Demais, o Plano Diretor Estratégico indica no mesmo artigo 286, inciso IV, uma preferência - não uma exclusividade - para o plantio de exemplares nativos, evidenciando uma inequívoca incompatibilidade com o artigo 1º da Lei 13.646/2006, que a impõe. A propósito, o mesmo diploma reforça esta condição no artigo 268, inciso XVIII:
Art. 268. São diretrizes do Sistema de Áreas Protegidas, Áreas Verdes e Espaços Livres:
XVIII - priorizar o uso de espécies nativas e úteis à avifauna na arborização urbana
Verifica-se, portanto, um amálgama entre a revogação tácita e a revogação por assimilação, permitindo concluir pela ab-rogação da Lei 13.646/2003. No tocante ao seu artigo 1º, a incompatibilidade com o Plano Diretor Estratégico é patente. Já em relação aos seus artigos 2º, 3º e 5º, verifica-se que a Lei 15.428/2011 passou a disciplinar inteiramente a matéria da arborização urbana. Conquanto o diploma de 2011 não verse especificamente sobre o plantio de espécimes tóxicas e espinhosas, bem como sobre a monocultura, o trato ulterior da matéria, aliada à conferência da respectiva atribuição ao Executivo, permite extrair a retirada de tais dispositivos do ordenamento jurídico.
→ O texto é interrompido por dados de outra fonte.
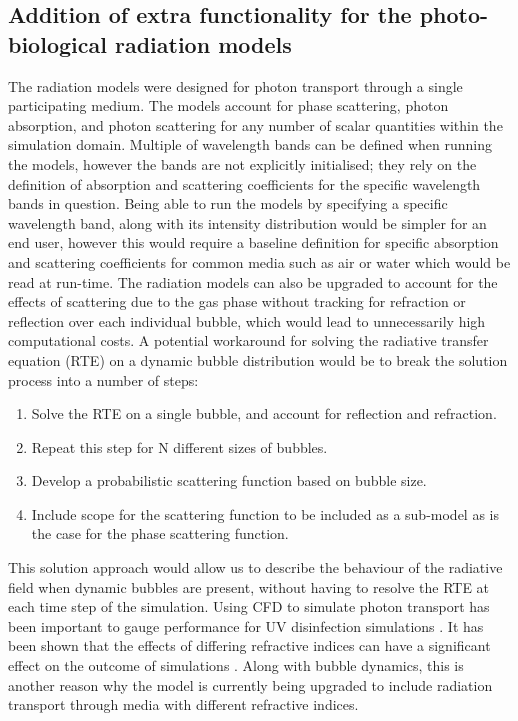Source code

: \subsection{Addition of extra functionality for the photo-biological radiation models}
The radiation models were designed for photon transport through a single participating medium. The models account for phase scattering, photon absorption, and photon scattering for any number of scalar quantities within the simulation domain. Multiple of wavelength bands can be defined when running the models, however the bands are not explicitly initialised; they rely on the definition of absorption and scattering coefficients for the specific wavelength bands in question. Being able to run the models by specifying a specific wavelength band, along with its intensity distribution would be simpler for an end user, however this would require a baseline definition for specific absorption and scattering coefficients for common media such as air or water which would be read at run-time. 
\skippingparagraph
The radiation models can also be upgraded to account for the effects of scattering due to the gas phase without tracking for refraction or reflection over each individual bubble, which would lead to unnecessarily high computational costs. A potential workaround for solving the radiative transfer equation (RTE) on a dynamic bubble distribution would be to break the solution process into a number of steps:
\begin{enumerate}
    \item Solve the RTE on a single bubble, and account for reflection and refraction.
    \item Repeat this step for N different sizes of bubbles.
    \item Develop a probabilistic scattering function based on bubble size.
    \item Include scope for the scattering function to be included as a sub-model as is the case for the phase scattering function. 
\end{enumerate}
This solution approach would allow us to describe the behaviour of the radiative field when dynamic bubbles are present, without having to resolve the RTE at each time step of the simulation.
\skippingparagraph
Using CFD to simulate photon transport has been important to gauge performance for UV disinfection simulations \cite{crapulli2010}. It has been shown that the effects of differing refractive indices can have a significant effect on the outcome of simulations \cite{ho2009}. Along with bubble dynamics, this is another reason why the model is currently being upgraded to include radiation transport through media with different refractive indices.


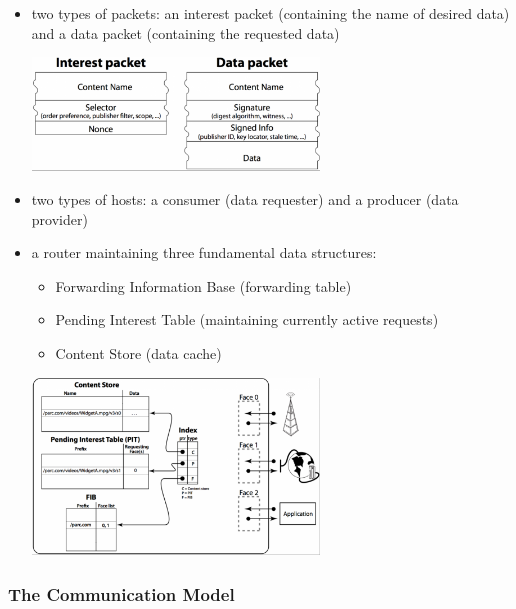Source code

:                     \begin{itemize}
                        \item two types of packets: an interest packet (containing the name of desired data) and a data packet (containing the requested data)
                    \begin{center}\includegraphics[width=0.6\textwidth]{media/ndn_packets1.png}\end{center}
                        \item two types of hosts: a consumer (data requester) and a producer (data provider)
                        \item a router maintaining three fundamental data structures:
                        \begin{itemize}
                            \item Forwarding Information Base (forwarding table)
                            \item Pending Interest Table (maintaining currently active requests)
                            \item Content Store (data cache)
                        \end{itemize}
                        \begin{center}\includegraphics[width=0.6\textwidth]{media/ndn_router1.png}\end{center}

                    \end{itemize}

                \subsubsection{The Communication Model}

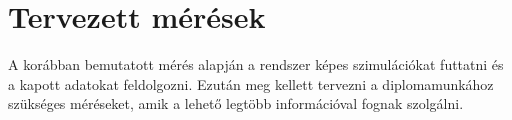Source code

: 




\section{Tervezett mérések}
A korábban bemutatott mérés alapján a rendszer képes szimulációkat futtatni és a kapott adatokat feldolgozni.
Ezután meg kellett tervezni a diplomamunkához szükséges méréseket, amik a lehető legtöbb információval fognak szolgálni.

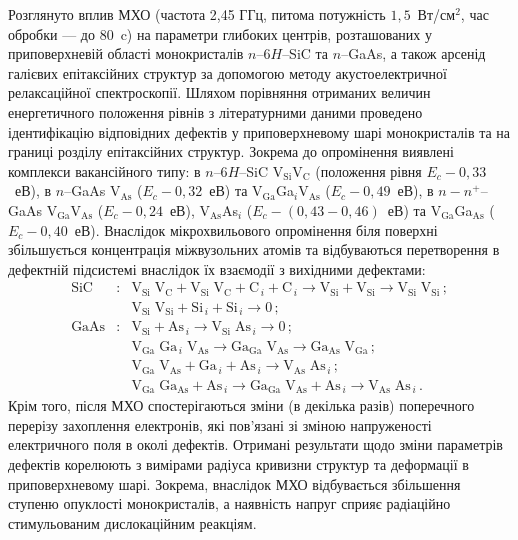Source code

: Розглянуто вплив МХО (частота 2,45 ГГц, питома потужність  $1,5$~Вт/см$^2$, час обробки --- до 80~c) на параметри глибоких центрів, розташованих у приповерхневій області монокристалів $n$--6$H$--SiC та $n$--GaAs, а також арсенід галієвих епітаксійних структур за допомогою методу акустоелектричної релаксаційної спектроскопії.
Шляхом порівняння отриманих величин енергетичного положення рівнів з літературними даними проведено ідентифікацію відповідних дефектів у приповерхневому шарі монокристалів та на границі розділу епітаксійних структур.
Зокрема до опромінення виявлені комплекси вакансійного типу:
в $n$--6$H$--SiC V$_\text{Si}$V$_\text{C}$ (положення рівня $E_c-0,33$~еВ),
в $n$--GaAs V$_\text{As}$ ($E_c-0,32$~еВ) та V$_\text{Ga}$Ga$_i$V$_\text{As}$ ($E_c-0,49$~еВ),
в $n-n^+$--GaAs V$_\text{Ga}$V$_\text{As}$ ($E_c-0,24$~еВ), V$_\text{As}$As$_i$ ($E_c-(0,43-0,46)$~еВ) та V$_\text{Ga}$Ga$_\text{As}$ ($E_c-0,40$~еВ).
Внаслідок мікрохвильового опромінення біля поверхні збільшується концентрація міжвузольних атомів та відбуваються перетворення в дефектній
підсистемі внаслідок їх взаємодії з вихідними дефектами:
\begin{eqnarray*}
  \text{SiC}&:&\text{V}_\text{Si}\;\text{V}_\text{C}+\text{V}_\text{Si}\;\text{V}_\text{C}+\text{C}_{\,i}+ \text{C}_{\,i} \rightarrow \text{V}_\text{Si}+ \text{V}_\text{Si}\rightarrow \text{V}_\text{Si}\;\text{V}_\text{Si}\,;\\
  &&\text{V}_\text{Si}\;\text{V}_\text{Si}+\text{Si}_{\,i}+ \text{Si}_{\,i} \rightarrow 0\,;\\
  \text{GaAs}&:&\text{V}_\text{Si}+ \text{As}_{\,i} \rightarrow\text{V}_\text{Si}\;\text{As}_{\,i} \rightarrow 0\,;\\
   &&  \text{V}_\text{Ga}\;\text{Ga}_{\,i}\;\text{V}_\text{As}\rightarrow \text{Ga}_\text{Ga}\;\text{V}_\text{As}
  \rightarrow \text{Ga}_\text{As}\;\text{V}_\text{Ga} \,;\\
  &&\text{V}_\text{Ga}\;\text{V}_\text{As}+\text{Ga}_{\,i}+\text{As}_{\,i} \rightarrow \text{V}_\text{As}\;\text{As}_{\,i}\,;\\
  &&  \text{V}_\text{Ga}\;\text{Ga}_\text{As}+\text{As}_{\,i} \rightarrow
  \text{Ga}_\text{Ga}\;\text{V}_\text{As}+\text{As}_{\,i} \rightarrow
  \text{V}_\text{As}\;\text{As}_{\,i}\,.
\end{eqnarray*}
Крім того, після МХО спостерігаються зміни (в декілька разів) поперечного перерізу захоплення електронів,
які пов'язані зі зміною напруженості електричного поля в околі дефектів.
Отримані результати щодо зміни параметрів дефектів корелюють з вимірами радіуса кривизни структур та деформації в приповерхневому шарі.
Зокрема, внаслідок МХО відбувається збільшення ступеню опуклості монокристалів, а наявність напруг сприяє радіаційно стимульованим дислокаційним реакціям.


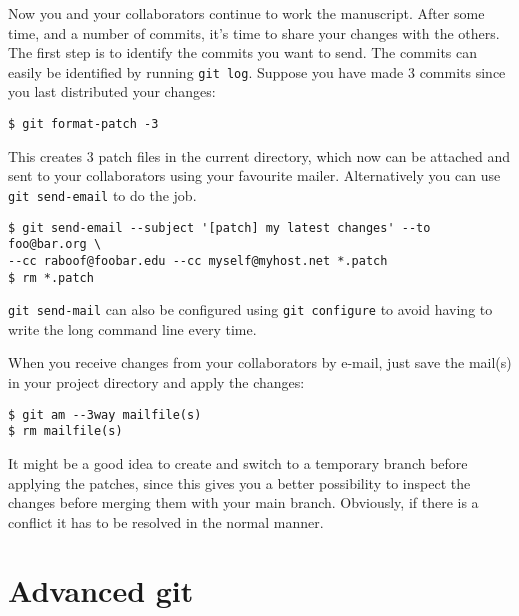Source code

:\documentclass[a4paper,10pt]{article}
\begin{document}
Now you and your collaborators continue to work the manuscript. After some
time, and a number of commits, it's time to share your changes with the 
others. The first step is to identify the commits you want to send. The
commits can easily be identified by running \texttt{git log}. Suppose you have
made 3 commits since you last distributed your changes:
\begin{verbatim}
$ git format-patch -3
\end{verbatim}
This creates 3 patch files in the current directory, which now can be attached
and sent to your collaborators using your favourite mailer. Alternatively you
can use \texttt{git send-email} to do the job.
\begin{verbatim}
$ git send-email --subject '[patch] my latest changes' --to foo@bar.org \
--cc raboof@foobar.edu --cc myself@myhost.net *.patch
$ rm *.patch
\end{verbatim}
\texttt{git send-mail} can also be configured using \texttt{git configure} to
avoid having to write the long command line every time.

When you receive changes from your collaborators by e-mail, just save the
mail(s) in your project directory and apply the changes:
\begin{verbatim}
$ git am --3way mailfile(s)
$ rm mailfile(s)
\end{verbatim}
It might be a good idea to create and switch to a temporary branch before 
applying the patches, since this gives you a better possibility to inspect the 
changes before merging them with your main branch. Obviously, if there is a
conflict it has to be resolved in the normal manner.

\section{Advanced git}
\end{document}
Vale ressaltar a precisa observação da revogação por assimilação: "quando o legislador publica material jurídico que disciplina inteiramente matéria já regulada anteriormente, diz-se que o material jurídico anterior foi revogado. (...) Note-se que não se exige, neste caso, incompatibilidade ponto por ponto entre os documentos normativos envolvidos, apenas se requer que esteja claro que ambos tratam da mesma matéria." (nosso o grifo)2.
Diante de todo o exposto, conclui-se pela verificação da ab-rogação da Lei municipal 13.646, de 11 de setembro de 2003.
À consideração superior.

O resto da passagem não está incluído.